Right. That's why when I write C, I think carefully while doing it.

What I am missing in C is exactly this blunt side that would allow you to
use safely a sharp tool.
I'm not missing it. It's part of me.

A sharp tool without this is UNUSABLE.
So think while you code in C.
You end always with bleeding fingers at the end. You are bound to
make a mistake.


Everyone makes mistakes, with or without 'safety features'. How
many times have you heard of folks seriously injured or killed
in auto accidents because they failed to fasten their seatbelts?

-Mike
Nov 14 '05 #13

P: n/a
In article <cc**********@news-reader4.wanadoo.fr>,
jacob navia <ja***@jacob.remcomp.fr> wrote:

"Mike Wahler" <mk******@mkwahler.net> a écrit dans le message de
news:b2****************@newsread1.news.pas.earthl ink.net...
Someone here recently said "C is a sharp tool". I agree, and
I like it that way. :-)

<snip>What I am missing in C is exactly this blunt side that would allow you to
use safely a sharp tool. A sharp tool without this is UNUSABLE.
You end always with bleeding fingers at the end. You are bound to
make a mistake.
Funny, I thought that being able to keep the size around so you knew
how big the array is was that blunt side.

There's nothing wrong with requiring programmers to be careful with
languages like C, any more than with requiring anybody else to be careful
using potentially dangerous tools. If you want Java, you know where to
find it.
dave

--
Dave Vandervies dj******@csclub.uwaterloo.ca The smartest people I know aren't programmers. What does that say?

Nothing surprising!
--Andrew Dalke and Coby Beck in comp.lang.scheme
Nov 14 '05 #14

P: n/a
On Wed, 7 Jul 2004 15:07:35 +0200, "jacob navia"
<ja***@jacob.remcomp.fr> wrote:

<Je***********@physik.fu-berlin.de> a écrit dans le message de
news:2l************@uni-berlin.de...
jacob navia <ja***@jacob.remcomp.fr> wrote:
Perhaps Mike was refering to a two-edged sword, knives you can even
put (more or less safely) in the hands of children;-)


Swords (as knives) have handles too.
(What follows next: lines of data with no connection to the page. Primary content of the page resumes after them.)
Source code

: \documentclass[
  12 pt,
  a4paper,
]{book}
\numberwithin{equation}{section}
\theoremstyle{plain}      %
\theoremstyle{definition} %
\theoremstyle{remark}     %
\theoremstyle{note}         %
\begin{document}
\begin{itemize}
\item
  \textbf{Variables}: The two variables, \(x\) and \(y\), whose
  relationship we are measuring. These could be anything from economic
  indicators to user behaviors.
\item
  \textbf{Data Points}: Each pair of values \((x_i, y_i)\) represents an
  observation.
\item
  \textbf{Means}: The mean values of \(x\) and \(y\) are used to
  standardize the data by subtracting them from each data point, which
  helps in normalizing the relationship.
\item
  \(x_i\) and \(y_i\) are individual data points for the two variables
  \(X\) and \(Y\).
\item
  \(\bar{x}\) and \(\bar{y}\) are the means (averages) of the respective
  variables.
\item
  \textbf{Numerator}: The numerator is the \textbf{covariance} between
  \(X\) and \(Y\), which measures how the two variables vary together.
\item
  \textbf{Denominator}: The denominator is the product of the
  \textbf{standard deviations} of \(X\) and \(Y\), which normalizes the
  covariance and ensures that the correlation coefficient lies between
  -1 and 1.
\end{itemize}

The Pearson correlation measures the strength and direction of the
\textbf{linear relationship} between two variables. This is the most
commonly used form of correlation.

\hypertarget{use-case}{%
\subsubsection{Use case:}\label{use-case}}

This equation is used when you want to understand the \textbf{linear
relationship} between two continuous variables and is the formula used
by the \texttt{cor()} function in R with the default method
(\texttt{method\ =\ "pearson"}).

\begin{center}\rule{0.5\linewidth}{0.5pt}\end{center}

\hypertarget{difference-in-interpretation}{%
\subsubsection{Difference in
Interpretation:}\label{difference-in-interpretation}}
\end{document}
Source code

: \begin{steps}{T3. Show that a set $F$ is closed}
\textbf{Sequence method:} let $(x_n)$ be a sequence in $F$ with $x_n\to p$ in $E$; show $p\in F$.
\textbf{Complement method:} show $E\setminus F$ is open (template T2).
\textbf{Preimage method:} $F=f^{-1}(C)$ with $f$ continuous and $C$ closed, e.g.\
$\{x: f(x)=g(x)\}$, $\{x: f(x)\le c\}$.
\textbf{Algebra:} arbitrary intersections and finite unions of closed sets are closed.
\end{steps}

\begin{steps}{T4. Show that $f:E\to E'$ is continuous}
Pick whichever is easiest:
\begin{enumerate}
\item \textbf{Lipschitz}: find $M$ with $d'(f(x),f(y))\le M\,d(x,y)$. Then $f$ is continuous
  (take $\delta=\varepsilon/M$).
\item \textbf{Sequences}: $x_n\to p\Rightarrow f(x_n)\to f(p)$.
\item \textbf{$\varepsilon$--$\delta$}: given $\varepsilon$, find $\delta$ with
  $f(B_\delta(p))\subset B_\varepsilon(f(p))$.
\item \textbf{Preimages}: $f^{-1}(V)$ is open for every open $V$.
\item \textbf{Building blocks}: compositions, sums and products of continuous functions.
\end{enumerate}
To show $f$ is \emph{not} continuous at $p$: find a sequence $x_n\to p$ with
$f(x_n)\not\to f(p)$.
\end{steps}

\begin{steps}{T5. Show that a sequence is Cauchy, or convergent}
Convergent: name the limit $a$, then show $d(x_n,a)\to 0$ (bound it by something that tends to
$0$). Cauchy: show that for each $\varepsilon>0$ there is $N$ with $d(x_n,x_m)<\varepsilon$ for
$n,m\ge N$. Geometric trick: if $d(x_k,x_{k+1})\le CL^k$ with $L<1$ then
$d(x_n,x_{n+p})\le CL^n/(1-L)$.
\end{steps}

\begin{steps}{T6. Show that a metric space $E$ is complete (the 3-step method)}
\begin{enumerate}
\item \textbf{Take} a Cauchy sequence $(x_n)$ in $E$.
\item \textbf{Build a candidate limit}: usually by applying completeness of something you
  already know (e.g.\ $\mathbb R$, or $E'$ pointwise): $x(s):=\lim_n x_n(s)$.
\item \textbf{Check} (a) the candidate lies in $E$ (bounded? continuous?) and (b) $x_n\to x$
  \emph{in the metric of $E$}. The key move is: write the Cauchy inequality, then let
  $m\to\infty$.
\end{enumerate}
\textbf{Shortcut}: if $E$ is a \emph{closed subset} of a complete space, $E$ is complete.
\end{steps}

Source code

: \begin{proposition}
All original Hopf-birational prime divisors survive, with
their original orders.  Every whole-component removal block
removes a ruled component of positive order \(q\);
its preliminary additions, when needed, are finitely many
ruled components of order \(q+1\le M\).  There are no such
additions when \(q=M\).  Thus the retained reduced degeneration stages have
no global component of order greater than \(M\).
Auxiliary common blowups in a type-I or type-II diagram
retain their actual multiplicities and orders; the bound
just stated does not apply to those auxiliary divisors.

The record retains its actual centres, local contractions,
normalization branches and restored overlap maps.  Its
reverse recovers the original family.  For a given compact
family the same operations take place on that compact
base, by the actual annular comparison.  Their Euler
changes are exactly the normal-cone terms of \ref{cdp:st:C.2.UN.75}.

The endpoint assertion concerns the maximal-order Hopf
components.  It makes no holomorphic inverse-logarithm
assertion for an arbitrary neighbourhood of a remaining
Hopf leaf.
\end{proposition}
You do NOT touch the sharp edge
with your hands. All sharp tools have blunt edges. We need this for
C. It is not a matter of making C what it isn't, it is just making C
safer to use and KEEPING its qualities!


With C, you are free to design the hilt in any way you like. You may
encrust it with diamonds, you can wrap a towel around the blade's
base, or just use it bare and with bare hands, risking very nasty
cuts. You have done a great job with LCC (and I love using it), but
IMHO _the_standard_ is fine the way it is. But this HO is coming from
a person who doesn't like that fact that functions can return structs,
so feel free to discard it :).

--
aib

ISP e-mail accounts are good for receiving spam.
Nov 14 '05 #15

P: n/a
"Malcolm" <ma*****@55bank.freeserve.co.uk> wrote in message news:<cc**********@news8.svr.pol.co.uk>...
"Wynand Winterbach" <wy****@realtimerodeo.net> wrote

I think every C programmer can relate to the frustrations that malloc
allocated arrays bring. In particular, I've always found the fact that
the size of an array must be stored separately to be a nightmare.
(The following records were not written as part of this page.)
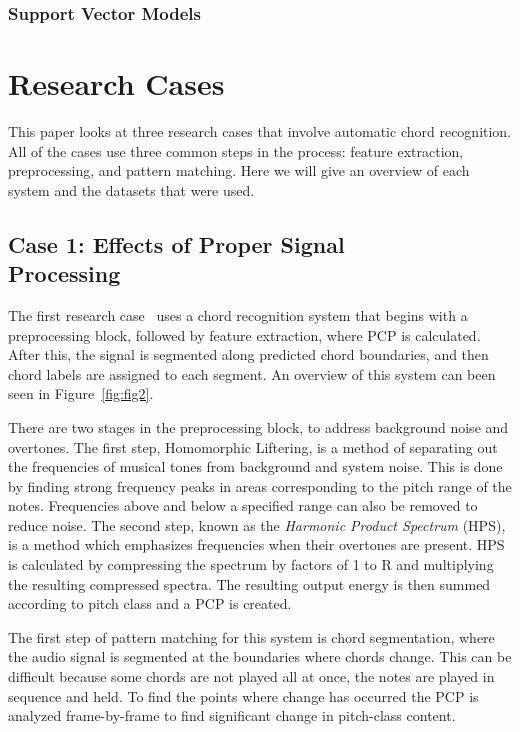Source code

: \documentclass{sig-alternate}
\begin{document}

\subsubsection{Support Vector Models}


\section{Research Cases}

This paper looks at three research cases that involve automatic chord recognition. All of the cases use three common steps in the process: feature extraction, preprocessing, and pattern matching. Here we will give an overview of each system and the datasets that were used.

\subsection{Case 1: Effects of Proper Signal \\ Processing}

The first research case~\cite{Morman:2006} uses a chord recognition system that begins with a preprocessing block, followed by feature extraction, where PCP is calculated. After this, the signal is segmented along predicted chord boundaries, and then chord labels are assigned to each segment. An overview of this system can been seen in Figure~\ref{fig:fig2}. 

There are two stages in the preprocessing block, to address background noise and overtones. The first step, Homomorphic Liftering, is a method of separating out the frequencies of musical tones from background and system noise. This is done by finding strong frequency peaks in areas corresponding to the pitch range of the notes. Frequencies above and below a specified range can also be removed to reduce noise. The second step, known as the \textit{Harmonic Product Spectrum} (HPS), is a method which emphasizes frequencies when their overtones are present. HPS is calculated by compressing the spectrum by factors of 1 to R and multiplying the resulting compressed spectra. The resulting output energy is then summed according to pitch class and a PCP is created.

The first step of pattern matching for this system is chord segmentation, where the audio signal is segmented at the boundaries where chords change. This can be difficult because some chords are not played all at once, the notes are played in sequence and held. To find the points where change has occurred the PCP is analyzed frame-by-frame to find significant change in pitch-class content. 
\end{document}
"Nightmare" is way too strong. It is a slight inconvenience to have to keep
track of array size separately.


Ok, well, it annoys the hell out of me. Really.
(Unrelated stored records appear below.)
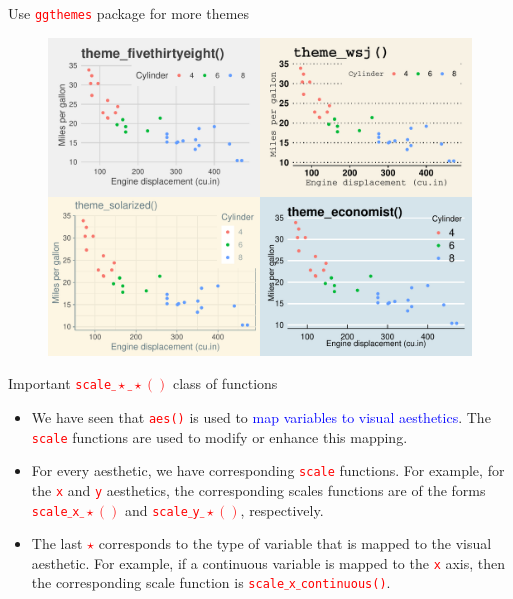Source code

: \documentclass{beamer}
\begin{document}
\begin{frame}{Use \texttt{\textcolor{red}{ggthemes}} package for more themes}
\begin{figure}
\includegraphics[width=0.99\linewidth]{PlotsLec3/InBuiltTheme2}
\end{figure}
\end{frame}

\begin{frame}{Important \texttt{\textcolor{red}{scale$\_\star \_\star()$}} class of functions}
\begin{itemize}
\item We have seen that \texttt{\textcolor{red}{aes()}} is used to \textcolor{blue}{map variables to visual aesthetics}. The \texttt{\textcolor{red}{scale}} functions are used to modify or enhance this mapping.
\vspace{0.3in}
\item<2-> For every aesthetic, we have corresponding \texttt{\textcolor{red}{scale}} functions. For example, for the \texttt{\textcolor{red}{x}} and \texttt{\textcolor{red}{y}} aesthetics, the corresponding scales functions are of the forms \texttt{\textcolor{red}{scale$\_$x$\_\star()$}} and \texttt{\textcolor{red}{scale$\_$y$\_\star()$}}, respectively.
\vspace{0.3in}
\item<3-> The last \textcolor{red}{$\star$} corresponds to the type of variable that is mapped to the visual aesthetic. For example, if a continuous variable is mapped to the \texttt{\textcolor{red}{x}} axis, then the corresponding scale function is \texttt{\textcolor{red}{scale$\_$x$\_$continuous()}}. 
\end{itemize}
\end{frame}
\end{document}

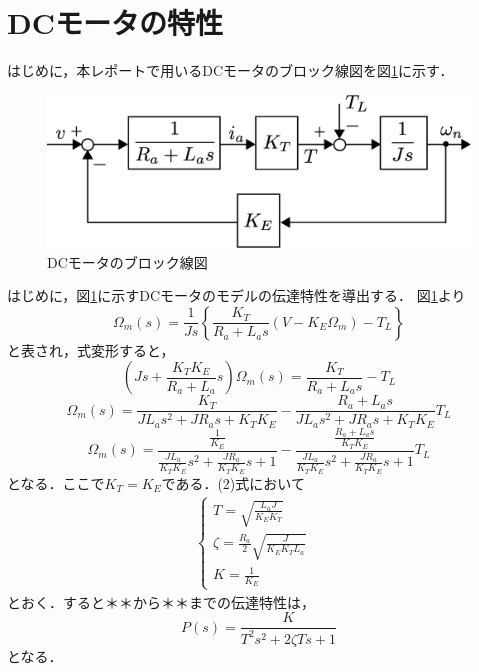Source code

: \documentclass[a4paper,12pt]{jarticle}
\begin{document}
\section{DCモータの特性}
はじめに，本レポートで用いるDCモータのブロック線図を図\ref{fig:DC_model}に示す．
%
\begin{figure}[bp]
 \begin{center}
  \includegraphics[width = 150mm]{fig/DC_model.eps}
 \end{center}
 \caption{DCモータのブロック線図}
 \label{fig:DC_model}
\end{figure}
%
\newpage
%
はじめに，図\ref{fig:DC_model}に示すDCモータのモデルの伝達特性を導出する．
図\ref{fig:DC_model}より
%
\begin{equation}
 \Omega_m(s)=\frac{1}{Js}\left\{\frac{K_T}{R_{a}+L_{a}s}(V-K_E\Omega_m)-T_L\right\}
\end{equation}
と表され，式変形すると，
\begin{equation*}
 \left(Js+\frac{K_{T}K_{E}}{R_{a}+L_{a}}s\right)\Omega_m(s)=\frac{K_{T}}{R_{a}+L_{a}s}-T_L
\end{equation*}
%
\begin{equation*}
 \Omega_m(s)=\frac{K_T}{JL_{a}s^2+JR_{a}s+K_TK_E}-\frac{R_{a}+L_{a}s}{JL_{a}s^2+JR_{a}s+K_TK_E}T_L
\end{equation*}
%
\begin{equation}
 \Omega_m(s)=\frac{\frac{1}{K_E}}{\frac{JL_a}{K_{T}K_E}s^2+\frac{JR_a}{K_{T}K_E}s+1}-\frac{\frac{R_{a}+L_{a}s}{K_{T}K_E}}{\frac{JL_a}{K_{T}K_E}s^2+\frac{JR_a}{K_{T}K_E}s+1}T_L
\end{equation}
%
となる．ここで$K_T=K_E$である．(2)式において
\begin{eqnarray}
 \begin{cases}
  T = \sqrt{\frac{L_{a}J}{K_{E}K_T}} & \\
  \zeta= \frac{R_a}{2}\sqrt{\frac{J}{K_{E}K_{T}L_a}} & \\
  K = \frac{1}{K_E}
 \end{cases}
\end{eqnarray}
とおく．すると＊＊から＊＊までの伝達特性は，
\begin{equation}\label{equ:plant}
 P(s)=\frac{K}{T^2s^2+2\zeta Ts+1}
\end{equation}
となる．
\end{document}
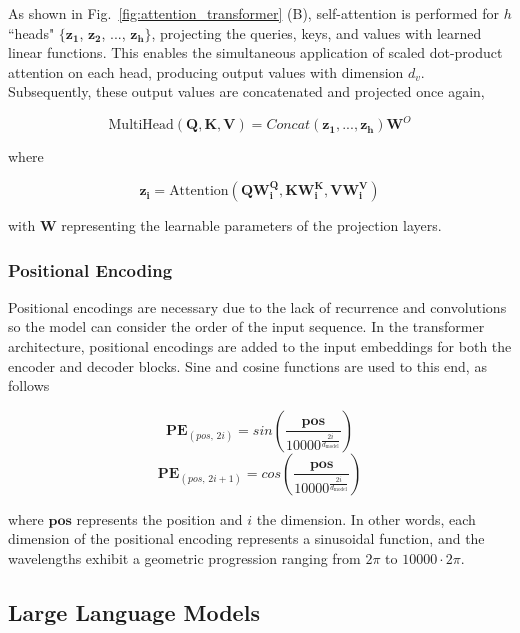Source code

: As shown in Fig.~\ref{fig:attention_transformer} (B), self-attention is performed for $h$ ``heads" $\{\bm{z_1}$, $\bm{z_2}$, ..., $\bm{z_h}\}$, projecting the queries, keys, and values with learned linear functions. This enables the simultaneous application of scaled dot-product attention on each head, producing output values with dimension $d_v$. Subsequently, these output values are concatenated and projected once again,

\begin{equation}
    \text{MultiHead}(\bm{Q},\bm{K},\bm{V}) = Concat(\bm{z_1}, ..., \bm{z_h}) \bm{W}^O
\end{equation}

where 

\begin{equation}
\bm{z_i} = \text{Attention}(\bm{Q}\bm{W_i^Q},\bm{K}\bm{W_i^K},\bm{V}\bm{W_i^V})
 \end{equation}

with $\bm{W}$ representing the learnable parameters of the projection layers.

\subsubsection{Positional Encoding}

Positional encodings are necessary due to the lack of recurrence and convolutions so the model can consider the order of the input sequence. In the transformer architecture, positional encodings are added to the input embeddings for both the encoder and decoder blocks. Sine and cosine functions are used to this end, as follows

\begin{equation}
    \bm{PE}_{(pos, \, 2i)} = sin \left( \frac{\bm{pos}}{10000^{\frac{2i}{d_{\text{model}}}}} \right)
\end{equation}
\begin{equation}
    \bm{PE}_{(pos, \, 2i+1)} = cos \left( \frac{\bm{pos}}{10000^{\frac{2i}{d_{\text{model}}}}} \right)
\end{equation}

where $\bm{pos}$ represents the position and $i$ the dimension. In other words, each dimension of the positional encoding represents a sinusoidal function, and the wavelengths exhibit a geometric progression ranging from $2\pi$ to $10000 \cdot 2\pi$.

\subsection{Large Language Models}


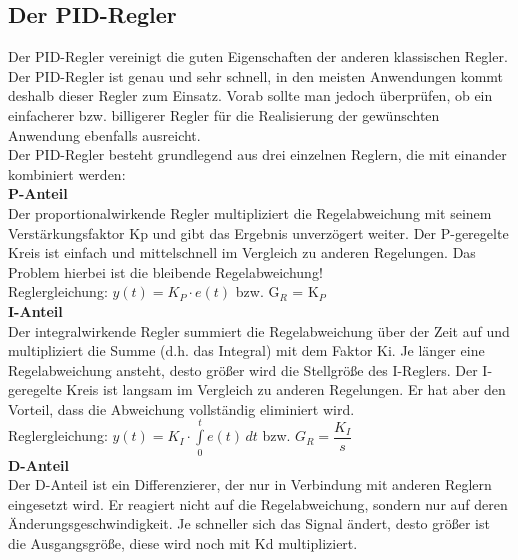 \subsection{Der PID-Regler}
Der PID-Regler vereinigt die guten Eigenschaften der anderen klassischen Regler. Der PID-Regler ist genau und sehr schnell, in den meisten Anwendungen kommt deshalb dieser Regler zum Einsatz. Vorab sollte man jedoch überprüfen, ob ein einfacherer bzw. billigerer Regler für die Realisierung der gewünschten Anwendung ebenfalls ausreicht.
\\[5mm]
Der PID-Regler besteht grundlegend aus drei einzelnen Reglern, die mit einander kombiniert werden:
\\[5mm]
\textbf{P-Anteil}\\[1mm]
Der proportionalwirkende Regler multipliziert die Regelabweichung mit seinem Verstärkungsfaktor Kp und gibt das Ergebnis unverzögert weiter. Der P-geregelte Kreis ist einfach und mittelschnell im Vergleich zu anderen Regelungen. Das Problem hierbei ist die bleibende Regelabweichung!
\\[4mm]
Reglergleichung: \hspace{5mm} $y(t) = K_P \cdot e(t)$ \hspace{5mm} bzw. \hspace{5mm} G$_R$ = K$_P$
\\[7mm]

\textbf{I-Anteil}\\[1mm]
Der integralwirkende Regler summiert die Regelabweichung über der Zeit auf und multipliziert die Summe (d.h. das Integral) mit dem Faktor Ki. Je länger eine Regelabweichung ansteht, desto größer wird die Stellgröße des I-Reglers. Der I-geregelte Kreis ist langsam im Vergleich zu anderen Regelungen. Er hat aber den Vorteil, dass die Abweichung vollständig eliminiert wird.
\\[4mm]
Reglergleichung: \hspace{5mm} $y(t) = K_I \cdot \int\limits_{0}^{t} e(t) \,dt$ \hspace{5mm} bzw. \hspace{5mm} $G_R = \dfrac{K_I}{s}$
\\[7mm]

\textbf{D-Anteil}\\[1mm]
Der D-Anteil ist ein Differenzierer, der nur in Verbindung mit anderen Reglern eingesetzt wird. Er reagiert nicht auf die Regelabweichung, sondern nur auf deren Änderungsgeschwindigkeit. Je schneller sich das Signal ändert, desto größer ist die Ausgangsgröße, diese wird noch mit Kd multipliziert.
There are of course many solutions, but they all end up forcing you to
abandon the array syntax in favour of macros or functions.

So these are basically non-solutions. If you want a higher level language
that does array management for you, then use C++. Trying to use some sort to
hand-rolled definearray() macro just makes your C code harder to read and
to maintain.


I agree that macros make code harder to read, but this is no reason to
go for C++. C++ has the major drawback, that one is not guaranteed that
&a[0], where a is a std::vector of some type, will point to a chunk of
memory containing your values. It happens to work for the my g++ library's
implementation, but AFAIK, it is not required to work. This makes it
a real burden to ensure portable code that must also work with C functions.

So why not write a CArray type, which gives a function to do this? I could,
but I happen to want to port my code Plan 9, and hence I want to keep it
in C. I don't find the GCC port to Plan 9 satisfactory, and I like C,
besides.
Now I have two questions - one is historical, and the other practical.

1.) Surely malloc (and friends) must store the size allocated for a
particular memory allocation, if malloc is to know how much to
deallocate when a free() occurs? Thus, why was the C library designed
in such a fashion as not to make this information available? Or I am
seriously missing something here?

I wouldn't say "seriously missing". ANSI C could easily have demanded that
the library provide an msize() function, and it could have been added with
minor overhead. However in their wisdom they decided against this, probably
to keep old implementations in business.

2.) Why not store the size of the array in its first four bytes (or
first sizeof( size_t ) bytes ), and then shift the pointer to the
array on by four bytes?

Internally a lot of libraries do this. The problem with doing it yourself is
that it is not the convention, so it will confuse anyone else reading your
code. You've also got to consider that, strictly, if you allocate an array
of structures alignment issues may preclude you from grabbing the first four
bytes. This problem can be solved, but it's another bit of fiddling and
ugliness.

malloc() and free() provide a clean, conceptually simple pair of routines
for memory allocation and deallocation. Once you start messing with them you
also begin to destroy the essential simplicity of the C language.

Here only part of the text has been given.